A laid-off TV reporter in a Culver City Starbucks first uncovered borrowed passages in Melania Trump's speech | Public Relations & Social Marketing Insight | Scoop.it

Since he lost his TV reporting job last year, Jarrett Hill has been looking for his next opportunity. It presented itself in an unexpected way.  Hill was sitting at a corner table Monday night in a Culver City Starbucks, drinking a venti iced coffee and watching the Republican National Convention on an MSNBC live stream.


As Melania Trump spoke, she uttered a phrase that the 31-year-old California native had heard once before — from First Lady Michelle Obama. “… the only limit to your achievements is the strength of your dreams …,” Melania Trump said during her address to the Republican National Convention.

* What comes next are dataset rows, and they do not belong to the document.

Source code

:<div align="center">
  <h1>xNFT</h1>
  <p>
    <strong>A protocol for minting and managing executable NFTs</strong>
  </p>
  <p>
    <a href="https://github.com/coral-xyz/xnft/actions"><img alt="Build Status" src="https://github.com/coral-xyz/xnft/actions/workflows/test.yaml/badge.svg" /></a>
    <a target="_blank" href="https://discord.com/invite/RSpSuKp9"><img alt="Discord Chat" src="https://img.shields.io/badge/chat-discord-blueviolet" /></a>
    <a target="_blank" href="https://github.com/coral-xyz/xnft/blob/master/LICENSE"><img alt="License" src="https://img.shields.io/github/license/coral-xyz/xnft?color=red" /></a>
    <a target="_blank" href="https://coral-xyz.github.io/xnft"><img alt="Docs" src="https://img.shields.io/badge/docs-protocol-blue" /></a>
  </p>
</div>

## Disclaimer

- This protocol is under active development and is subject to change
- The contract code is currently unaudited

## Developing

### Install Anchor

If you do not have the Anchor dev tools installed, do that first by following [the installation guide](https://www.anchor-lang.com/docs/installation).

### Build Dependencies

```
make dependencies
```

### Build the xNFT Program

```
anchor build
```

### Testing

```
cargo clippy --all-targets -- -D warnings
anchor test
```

Instinctively, Hill finished the phrase aloud to his laptop screen: “… and your willingness to work for them.” “Kind of like a song that you haven’t heard in a long time and you remember the lyrics as you hear them. Or a movie that you know the line to and you kind of respond to it,” he said.


He recalled the words from Michelle Obama’s speech because, he said, he had thought to himself at the time that it was “really beautifully written.” “I believe I even wrote it down or typed it,” Hill said. “Obviously having no idea that eight years later I’d hear them again from a woman who wanted to be first lady speaking at a convention in front of 40 million people.”...

Jeff Domansky's insight:

A national controversy over passages in Melania Trump's speech that resembled Michelle Obama's address was first brought to light by a former LA TV reporter sitting in a Starbucks. Good back story.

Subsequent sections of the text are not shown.